::: Data records :::

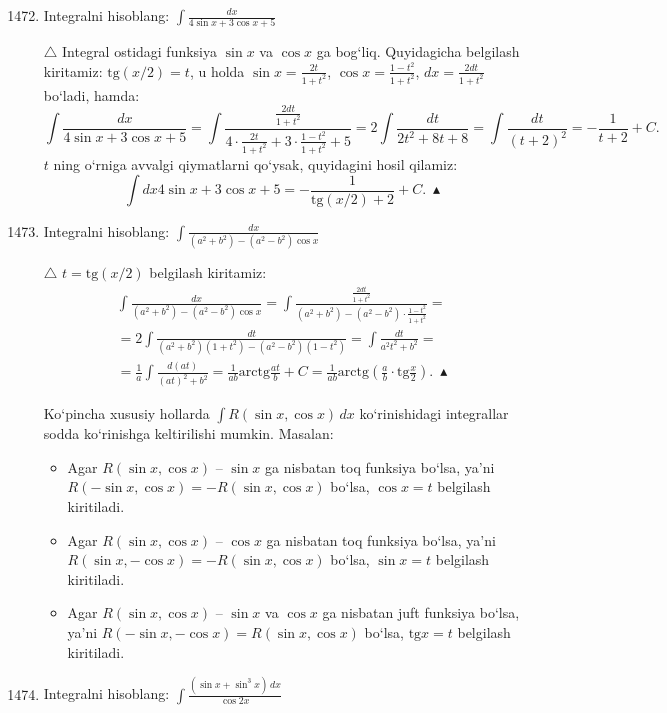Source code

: \begin{enumerate}\setcounter{enumi}{1471}
	\item Integralni hisoblang: $\int\frac{dx}{4\sin x+3\cos x+5}$
	
	$\triangle$ Integral ostidagi funksiya $\sin x$ va $\cos x$ ga bog`liq. Quyidagicha belgilash kiritamiz: $\textrm{tg} (x/2)=t$, u holda $\sin x=\frac{2t}{1+t^2}$, $\cos x=\frac{1-t^2}{1+t^2}$, $dx=\frac{2dt}{1+t^2}$ bo`ladi, hamda:
	$$\int\frac{dx}{4\sin x+3\cos x+5}=\int\frac{\frac{2dt}{1+t^2}}{4\cdot\frac{2t}{1+t^2}+3\cdot\frac{1-t^2}{1+t^2}+5}=2\int\frac{dt}{2t^2+8t+8}=\int\frac{dt}{(t+2)^2}=-\frac{1}{t+2}+C.$$
	$t$ ning o`rniga avvalgi qiymatlarni qo`ysak, quyidagini hosil qilamiz:
	$$\int{dx}{4\sin x+3\cos x+5}=-\frac{1}{\textrm{tg}(x/2)+2}+C.\ \blacktriangle$$
	
	\item Integralni hisoblang: $\int\frac{dx}{(a^2+b^2)-(a^2-b^2)\cos x}$
	
	$\triangle$ $t=\textrm{tg}(x/2)$ belgilash kiritamiz:
\begin{multline*}
		\int\frac{dx}{(a^2+b^2)-(a^2-b^2)\cos x}=\int\frac{\frac{2dt}{1+t^2}}{(a^2+b^2)-(a^2-b^2)\cdot\frac{1-t^2}{1+t^2}}=\\=2\int\frac{dt}{(a^2+b^2)(1+t^2)-(a^2-b^2)(1-t^2)}=\int\frac{dt}{a^2t^2+b^2}=\\
		=\frac{1}{a}\int\frac{d(at)}{(at)^2+b^2}=\frac{1}{ab}\textrm{arctg}\frac{at}{b}+C=\frac{1}{ab}\textrm{arctg}\left(\frac{a}{b}\cdot\textrm{tg}\frac{x}{2}\right).\ \blacktriangle
\end{multline*}

Ko`pincha xususiy hollarda $\int R(\sin x, \cos x)\,dx$ ko`rinishidagi integrallar sodda ko`rinishga keltirilishi mumkin. Masalan:
\begin{itemize}
	\item Agar $R(\sin x, \cos x)$ -- $\sin x$ ga nisbatan toq funksiya bo`lsa, ya'ni $R(-\sin x, \cos x)=-R(\sin x, \cos x)$ bo`lsa, $\cos x=t$ belgilash kiritiladi.
	\item Agar $R(\sin x, \cos x)$ -- $\cos x$ ga nisbatan toq funksiya bo`lsa, ya'ni $R(\sin x, -\cos x)=-R(\sin x, \cos x)$ bo`lsa, $\sin x=t$ belgilash kiritiladi.
	\item Agar $R(\sin x, \cos x)$ -- $\sin x$ va $\cos x$ ga nisbatan juft  funksiya bo`lsa, ya'ni $R(-\sin x, -\cos x)=R(\sin x, \cos x)$ bo`lsa, $\textrm{tg} x=t$ belgilash kiritiladi.
\end{itemize}

\item Integralni hisoblang: $\int\frac{(\sin x+\sin^3 x)\,dx}{\cos 2x}$


\end{enumerate}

:::

Only the text of the records belongs in your answer, copied exactly as it appears above.

» **Reply to the task**
Source code

: \begin{enumerate}\setcounter{enumi}{1471}
	\item Integralni hisoblang: $\int\frac{dx}{4\sin x+3\cos x+5}$
	
	$\triangle$ Integral ostidagi funksiya $\sin x$ va $\cos x$ ga bog`liq. Quyidagicha belgilash kiritamiz: $\textrm{tg} (x/2)=t$, u holda $\sin x=\frac{2t}{1+t^2}$, $\cos x=\frac{1-t^2}{1+t^2}$, $dx=\frac{2dt}{1+t^2}$ bo`ladi, hamda:
	$$\int\frac{dx}{4\sin x+3\cos x+5}=\int\frac{\frac{2dt}{1+t^2}}{4\cdot\frac{2t}{1+t^2}+3\cdot\frac{1-t^2}{1+t^2}+5}=2\int\frac{dt}{2t^2+8t+8}=\int\frac{dt}{(t+2)^2}=-\frac{1}{t+2}+C.$$
	$t$ ning o`rniga avvalgi qiymatlarni qo`ysak, quyidagini hosil qilamiz:
	$$\int{dx}{4\sin x+3\cos x+5}=-\frac{1}{\textrm{tg}(x/2)+2}+C.\ \blacktriangle$$
	
	\item Integralni hisoblang: $\int\frac{dx}{(a^2+b^2)-(a^2-b^2)\cos x}$
	
	$\triangle$ $t=\textrm{tg}(x/2)$ belgilash kiritamiz:
\begin{multline*}
		\int\frac{dx}{(a^2+b^2)-(a^2-b^2)\cos x}=\int\frac{\frac{2dt}{1+t^2}}{(a^2+b^2)-(a^2-b^2)\cdot\frac{1-t^2}{1+t^2}}=\\=2\int\frac{dt}{(a^2+b^2)(1+t^2)-(a^2-b^2)(1-t^2)}=\int\frac{dt}{a^2t^2+b^2}=\\
		=\frac{1}{a}\int\frac{d(at)}{(at)^2+b^2}=\frac{1}{ab}\textrm{arctg}\frac{at}{b}+C=\frac{1}{ab}\textrm{arctg}\left(\frac{a}{b}\cdot\textrm{tg}\frac{x}{2}\right).\ \blacktriangle
\end{multline*}

Ko`pincha xususiy hollarda $\int R(\sin x, \cos x)\,dx$ ko`rinishidagi integrallar sodda ko`rinishga keltirilishi mumkin. Masalan:
\begin{itemize}
	\item Agar $R(\sin x, \cos x)$ -- $\sin x$ ga nisbatan toq funksiya bo`lsa, ya'ni $R(-\sin x, \cos x)=-R(\sin x, \cos x)$ bo`lsa, $\cos x=t$ belgilash kiritiladi.
	\item Agar $R(\sin x, \cos x)$ -- $\cos x$ ga nisbatan toq funksiya bo`lsa, ya'ni $R(\sin x, -\cos x)=-R(\sin x, \cos x)$ bo`lsa, $\sin x=t$ belgilash kiritiladi.
	\item Agar $R(\sin x, \cos x)$ -- $\sin x$ va $\cos x$ ga nisbatan juft  funksiya bo`lsa, ya'ni $R(-\sin x, -\cos x)=R(\sin x, \cos x)$ bo`lsa, $\textrm{tg} x=t$ belgilash kiritiladi.
\end{itemize}

\item Integralni hisoblang: $\int\frac{(\sin x+\sin^3 x)\,dx}{\cos 2x}$


\end{enumerate}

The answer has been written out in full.